*** Recorded data
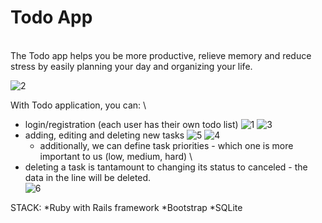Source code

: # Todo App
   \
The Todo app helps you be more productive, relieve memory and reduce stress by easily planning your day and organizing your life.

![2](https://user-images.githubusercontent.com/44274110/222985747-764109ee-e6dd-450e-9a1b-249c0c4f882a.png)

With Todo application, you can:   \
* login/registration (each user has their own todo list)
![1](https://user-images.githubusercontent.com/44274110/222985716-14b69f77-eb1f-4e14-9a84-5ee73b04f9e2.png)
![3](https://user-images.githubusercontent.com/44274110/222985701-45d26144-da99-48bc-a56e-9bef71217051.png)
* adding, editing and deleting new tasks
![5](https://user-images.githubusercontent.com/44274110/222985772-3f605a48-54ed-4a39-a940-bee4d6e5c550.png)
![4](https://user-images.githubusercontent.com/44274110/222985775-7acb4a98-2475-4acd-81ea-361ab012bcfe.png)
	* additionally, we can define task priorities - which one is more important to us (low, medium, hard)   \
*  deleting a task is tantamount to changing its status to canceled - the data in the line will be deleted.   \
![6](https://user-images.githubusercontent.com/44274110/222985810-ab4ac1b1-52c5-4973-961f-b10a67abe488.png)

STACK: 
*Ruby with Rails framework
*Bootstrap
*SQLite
******
**How to complete this task:** The expected answer is the listing above, duplicated exactly, with its pictures removed.

**Response box:**
Source code

: # Todo App
   \
The Todo app helps you be more productive, relieve memory and reduce stress by easily planning your day and organizing your life.

![2](https://user-images.githubusercontent.com/44274110/222985747-764109ee-e6dd-450e-9a1b-249c0c4f882a.png)

With Todo application, you can:   \
* login/registration (each user has their own todo list)
![1](https://user-images.githubusercontent.com/44274110/222985716-14b69f77-eb1f-4e14-9a84-5ee73b04f9e2.png)
![3](https://user-images.githubusercontent.com/44274110/222985701-45d26144-da99-48bc-a56e-9bef71217051.png)
* adding, editing and deleting new tasks
![5](https://user-images.githubusercontent.com/44274110/222985772-3f605a48-54ed-4a39-a940-bee4d6e5c550.png)
![4](https://user-images.githubusercontent.com/44274110/222985775-7acb4a98-2475-4acd-81ea-361ab012bcfe.png)
	* additionally, we can define task priorities - which one is more important to us (low, medium, hard)   \
*  deleting a task is tantamount to changing its status to canceled - the data in the line will be deleted.   \
![6](https://user-images.githubusercontent.com/44274110/222985810-ab4ac1b1-52c5-4973-961f-b10a67abe488.png)

STACK: 
*Ruby with Rails framework
*Bootstrap
*SQLite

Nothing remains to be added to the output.